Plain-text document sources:

++++++

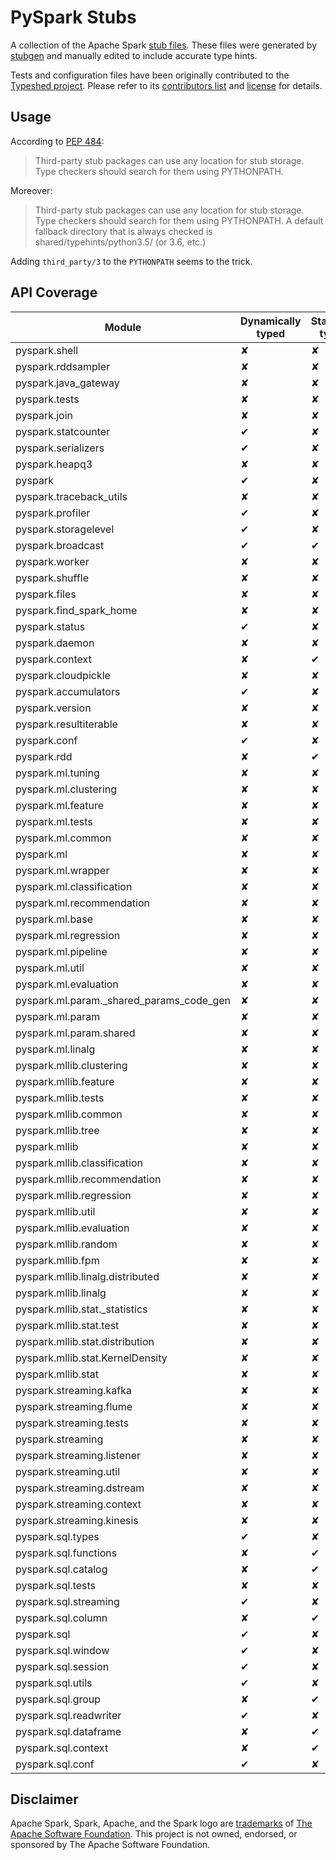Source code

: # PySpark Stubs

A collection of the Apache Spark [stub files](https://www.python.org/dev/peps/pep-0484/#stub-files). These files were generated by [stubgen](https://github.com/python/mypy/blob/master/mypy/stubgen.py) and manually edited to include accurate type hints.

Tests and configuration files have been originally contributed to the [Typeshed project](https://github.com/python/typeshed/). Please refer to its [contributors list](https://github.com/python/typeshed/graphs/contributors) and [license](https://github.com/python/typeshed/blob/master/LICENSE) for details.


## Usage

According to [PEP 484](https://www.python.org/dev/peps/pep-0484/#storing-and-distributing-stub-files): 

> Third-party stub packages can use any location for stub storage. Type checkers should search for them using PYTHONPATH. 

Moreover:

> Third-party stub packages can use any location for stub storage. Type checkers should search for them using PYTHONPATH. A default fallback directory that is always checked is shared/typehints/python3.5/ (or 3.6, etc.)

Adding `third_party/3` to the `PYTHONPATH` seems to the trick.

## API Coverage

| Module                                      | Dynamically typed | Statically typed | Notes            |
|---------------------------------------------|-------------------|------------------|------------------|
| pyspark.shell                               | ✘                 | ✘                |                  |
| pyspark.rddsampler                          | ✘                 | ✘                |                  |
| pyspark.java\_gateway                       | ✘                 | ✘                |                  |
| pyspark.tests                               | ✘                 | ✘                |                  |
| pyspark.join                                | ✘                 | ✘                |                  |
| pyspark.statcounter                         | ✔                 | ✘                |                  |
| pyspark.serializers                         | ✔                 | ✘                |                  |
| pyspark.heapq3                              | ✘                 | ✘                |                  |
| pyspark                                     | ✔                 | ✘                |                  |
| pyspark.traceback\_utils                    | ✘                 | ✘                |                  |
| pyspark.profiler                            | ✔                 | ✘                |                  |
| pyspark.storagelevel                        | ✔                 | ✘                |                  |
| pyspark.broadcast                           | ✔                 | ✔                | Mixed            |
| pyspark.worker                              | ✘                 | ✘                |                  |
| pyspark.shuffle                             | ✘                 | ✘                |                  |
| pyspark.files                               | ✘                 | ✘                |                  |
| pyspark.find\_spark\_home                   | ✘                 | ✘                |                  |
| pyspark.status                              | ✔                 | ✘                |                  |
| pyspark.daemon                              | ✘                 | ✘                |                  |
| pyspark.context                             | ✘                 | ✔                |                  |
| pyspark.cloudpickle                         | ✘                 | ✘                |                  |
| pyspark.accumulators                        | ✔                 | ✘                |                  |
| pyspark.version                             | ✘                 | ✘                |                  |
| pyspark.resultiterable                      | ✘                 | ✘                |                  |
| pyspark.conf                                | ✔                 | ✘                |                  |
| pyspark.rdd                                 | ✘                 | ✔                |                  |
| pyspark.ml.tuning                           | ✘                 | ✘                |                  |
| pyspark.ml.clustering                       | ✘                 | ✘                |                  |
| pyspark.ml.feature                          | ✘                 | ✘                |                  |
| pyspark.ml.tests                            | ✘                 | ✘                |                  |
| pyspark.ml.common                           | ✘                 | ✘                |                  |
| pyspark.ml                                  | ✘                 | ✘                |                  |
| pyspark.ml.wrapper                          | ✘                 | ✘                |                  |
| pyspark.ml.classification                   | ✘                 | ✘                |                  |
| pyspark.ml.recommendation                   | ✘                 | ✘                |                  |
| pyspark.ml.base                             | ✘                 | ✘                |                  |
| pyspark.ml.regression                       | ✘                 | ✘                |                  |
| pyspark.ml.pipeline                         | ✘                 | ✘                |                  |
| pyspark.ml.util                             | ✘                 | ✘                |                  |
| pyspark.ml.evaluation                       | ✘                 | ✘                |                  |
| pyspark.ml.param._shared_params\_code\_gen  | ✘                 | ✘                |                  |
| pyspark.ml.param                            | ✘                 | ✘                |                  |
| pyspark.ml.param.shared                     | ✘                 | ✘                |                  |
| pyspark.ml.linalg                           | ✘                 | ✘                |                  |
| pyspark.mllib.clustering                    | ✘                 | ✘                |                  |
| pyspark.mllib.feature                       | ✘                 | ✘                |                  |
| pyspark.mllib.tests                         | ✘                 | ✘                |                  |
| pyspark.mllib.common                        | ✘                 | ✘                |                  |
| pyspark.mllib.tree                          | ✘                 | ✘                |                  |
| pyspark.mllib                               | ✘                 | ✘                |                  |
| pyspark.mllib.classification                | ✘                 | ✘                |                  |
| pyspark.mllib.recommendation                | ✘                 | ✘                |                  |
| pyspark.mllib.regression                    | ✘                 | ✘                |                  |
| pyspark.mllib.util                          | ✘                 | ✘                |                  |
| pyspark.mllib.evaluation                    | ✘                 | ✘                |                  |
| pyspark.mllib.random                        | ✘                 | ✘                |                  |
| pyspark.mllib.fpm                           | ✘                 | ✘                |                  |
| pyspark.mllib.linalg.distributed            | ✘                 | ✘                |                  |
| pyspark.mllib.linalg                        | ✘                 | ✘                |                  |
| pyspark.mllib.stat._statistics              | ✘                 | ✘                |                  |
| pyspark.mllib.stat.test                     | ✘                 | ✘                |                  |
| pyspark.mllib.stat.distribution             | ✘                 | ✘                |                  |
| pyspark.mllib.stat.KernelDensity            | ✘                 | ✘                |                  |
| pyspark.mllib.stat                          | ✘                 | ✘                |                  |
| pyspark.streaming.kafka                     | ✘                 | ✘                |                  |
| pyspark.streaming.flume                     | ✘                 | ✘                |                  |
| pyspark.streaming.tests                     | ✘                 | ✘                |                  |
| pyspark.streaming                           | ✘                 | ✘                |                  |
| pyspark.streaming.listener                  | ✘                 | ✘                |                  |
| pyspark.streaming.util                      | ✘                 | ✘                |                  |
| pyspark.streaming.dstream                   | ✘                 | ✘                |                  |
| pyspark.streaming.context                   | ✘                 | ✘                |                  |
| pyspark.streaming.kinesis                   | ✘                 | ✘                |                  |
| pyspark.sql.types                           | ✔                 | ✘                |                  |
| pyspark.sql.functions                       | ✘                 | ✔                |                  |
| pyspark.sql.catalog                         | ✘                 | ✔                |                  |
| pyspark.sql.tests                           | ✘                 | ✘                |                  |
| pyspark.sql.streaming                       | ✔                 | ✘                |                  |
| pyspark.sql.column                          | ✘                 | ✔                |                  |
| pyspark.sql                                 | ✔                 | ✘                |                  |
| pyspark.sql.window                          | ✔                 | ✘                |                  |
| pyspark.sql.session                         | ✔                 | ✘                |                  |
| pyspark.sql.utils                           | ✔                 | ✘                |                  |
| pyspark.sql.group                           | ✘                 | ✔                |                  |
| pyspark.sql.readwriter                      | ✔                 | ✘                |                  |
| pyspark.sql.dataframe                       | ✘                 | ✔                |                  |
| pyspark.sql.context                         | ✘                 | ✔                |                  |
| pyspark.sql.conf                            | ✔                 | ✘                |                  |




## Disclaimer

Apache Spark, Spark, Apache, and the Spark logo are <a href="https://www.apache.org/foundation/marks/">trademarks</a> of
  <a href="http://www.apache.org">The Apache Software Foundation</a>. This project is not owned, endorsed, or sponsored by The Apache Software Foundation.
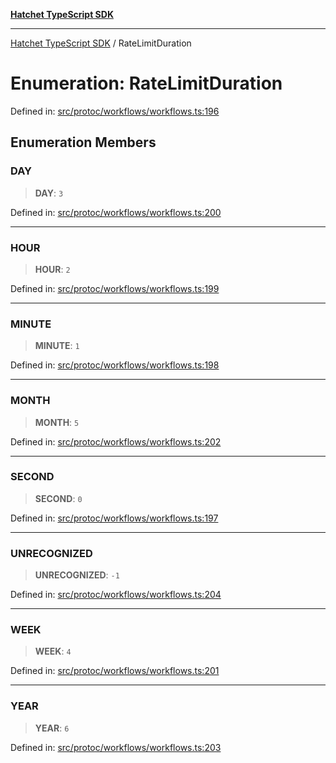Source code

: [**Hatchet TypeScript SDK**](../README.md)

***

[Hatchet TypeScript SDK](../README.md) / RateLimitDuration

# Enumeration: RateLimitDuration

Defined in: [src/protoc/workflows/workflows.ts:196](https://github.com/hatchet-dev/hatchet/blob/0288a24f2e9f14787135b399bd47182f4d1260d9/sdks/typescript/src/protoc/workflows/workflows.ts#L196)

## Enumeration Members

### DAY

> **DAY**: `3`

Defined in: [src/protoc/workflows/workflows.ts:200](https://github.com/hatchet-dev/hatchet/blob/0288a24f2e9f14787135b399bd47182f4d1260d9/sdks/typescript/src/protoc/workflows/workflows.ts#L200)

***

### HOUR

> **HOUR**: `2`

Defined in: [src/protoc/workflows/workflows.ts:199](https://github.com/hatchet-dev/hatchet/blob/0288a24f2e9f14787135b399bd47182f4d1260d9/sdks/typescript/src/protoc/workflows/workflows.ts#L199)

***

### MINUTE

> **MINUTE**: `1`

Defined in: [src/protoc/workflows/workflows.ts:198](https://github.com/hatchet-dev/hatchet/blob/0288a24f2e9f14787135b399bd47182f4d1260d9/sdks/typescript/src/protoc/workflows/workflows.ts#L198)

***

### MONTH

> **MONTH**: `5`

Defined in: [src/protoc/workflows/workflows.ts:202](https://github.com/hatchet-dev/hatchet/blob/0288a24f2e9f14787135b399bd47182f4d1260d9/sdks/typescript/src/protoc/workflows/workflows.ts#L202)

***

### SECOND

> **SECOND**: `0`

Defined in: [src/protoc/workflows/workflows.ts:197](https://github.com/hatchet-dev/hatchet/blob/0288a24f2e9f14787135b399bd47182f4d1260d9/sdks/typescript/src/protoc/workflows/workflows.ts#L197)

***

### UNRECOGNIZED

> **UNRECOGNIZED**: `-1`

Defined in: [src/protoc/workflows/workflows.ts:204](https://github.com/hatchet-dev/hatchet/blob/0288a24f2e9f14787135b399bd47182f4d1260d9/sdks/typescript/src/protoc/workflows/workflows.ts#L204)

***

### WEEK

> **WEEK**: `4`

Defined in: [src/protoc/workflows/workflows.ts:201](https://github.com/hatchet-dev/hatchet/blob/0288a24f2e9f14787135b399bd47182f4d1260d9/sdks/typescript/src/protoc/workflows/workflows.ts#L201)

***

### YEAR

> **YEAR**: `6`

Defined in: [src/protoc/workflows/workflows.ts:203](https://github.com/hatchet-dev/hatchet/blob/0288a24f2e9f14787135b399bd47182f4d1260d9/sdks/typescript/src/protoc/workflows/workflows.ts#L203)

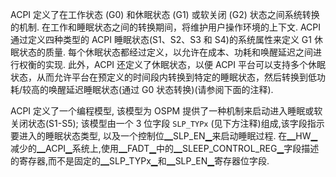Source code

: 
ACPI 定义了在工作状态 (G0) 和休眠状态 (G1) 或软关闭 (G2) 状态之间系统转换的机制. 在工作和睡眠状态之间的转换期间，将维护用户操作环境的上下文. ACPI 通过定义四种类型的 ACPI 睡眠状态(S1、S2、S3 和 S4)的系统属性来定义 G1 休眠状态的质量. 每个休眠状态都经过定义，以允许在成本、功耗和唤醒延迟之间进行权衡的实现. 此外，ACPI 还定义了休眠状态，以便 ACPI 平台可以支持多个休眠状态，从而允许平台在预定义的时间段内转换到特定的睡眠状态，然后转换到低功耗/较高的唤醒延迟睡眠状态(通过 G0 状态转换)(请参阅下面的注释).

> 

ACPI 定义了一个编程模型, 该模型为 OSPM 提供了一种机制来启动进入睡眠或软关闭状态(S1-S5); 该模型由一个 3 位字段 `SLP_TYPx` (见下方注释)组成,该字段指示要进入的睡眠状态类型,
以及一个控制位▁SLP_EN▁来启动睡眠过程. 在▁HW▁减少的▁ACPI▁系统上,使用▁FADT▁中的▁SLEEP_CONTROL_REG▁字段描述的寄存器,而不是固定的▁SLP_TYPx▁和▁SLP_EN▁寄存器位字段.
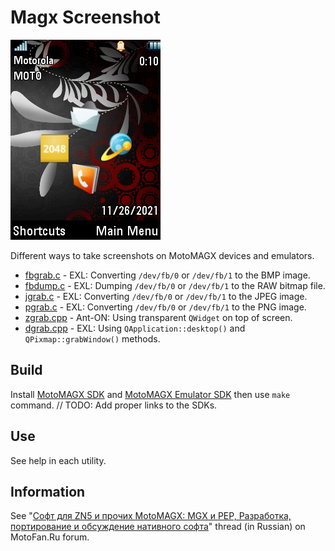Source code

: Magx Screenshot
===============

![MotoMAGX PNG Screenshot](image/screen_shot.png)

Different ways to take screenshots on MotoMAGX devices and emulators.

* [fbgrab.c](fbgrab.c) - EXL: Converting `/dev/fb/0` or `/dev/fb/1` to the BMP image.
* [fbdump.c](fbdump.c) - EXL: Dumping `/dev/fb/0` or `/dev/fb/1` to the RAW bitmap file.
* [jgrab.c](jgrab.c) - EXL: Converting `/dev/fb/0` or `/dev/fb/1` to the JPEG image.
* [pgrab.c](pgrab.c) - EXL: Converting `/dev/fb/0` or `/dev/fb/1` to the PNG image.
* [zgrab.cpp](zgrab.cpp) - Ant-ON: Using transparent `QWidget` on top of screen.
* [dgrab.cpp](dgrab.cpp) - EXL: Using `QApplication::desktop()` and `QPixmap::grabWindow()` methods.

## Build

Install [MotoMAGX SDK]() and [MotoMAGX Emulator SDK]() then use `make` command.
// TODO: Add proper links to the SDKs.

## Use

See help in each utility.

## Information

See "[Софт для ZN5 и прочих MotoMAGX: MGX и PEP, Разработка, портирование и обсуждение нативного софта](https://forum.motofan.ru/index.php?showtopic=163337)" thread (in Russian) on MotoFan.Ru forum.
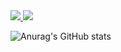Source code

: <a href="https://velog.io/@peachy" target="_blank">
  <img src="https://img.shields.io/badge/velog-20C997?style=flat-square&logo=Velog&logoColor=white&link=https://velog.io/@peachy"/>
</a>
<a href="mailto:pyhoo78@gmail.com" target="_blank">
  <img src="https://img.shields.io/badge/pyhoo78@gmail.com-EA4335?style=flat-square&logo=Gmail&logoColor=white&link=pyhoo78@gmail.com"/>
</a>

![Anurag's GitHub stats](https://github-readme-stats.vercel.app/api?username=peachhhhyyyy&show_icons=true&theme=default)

++++++

* [About this task] Report how many lines in the data include the string "flat", giving nothing but that number.

* [Result of this task] 2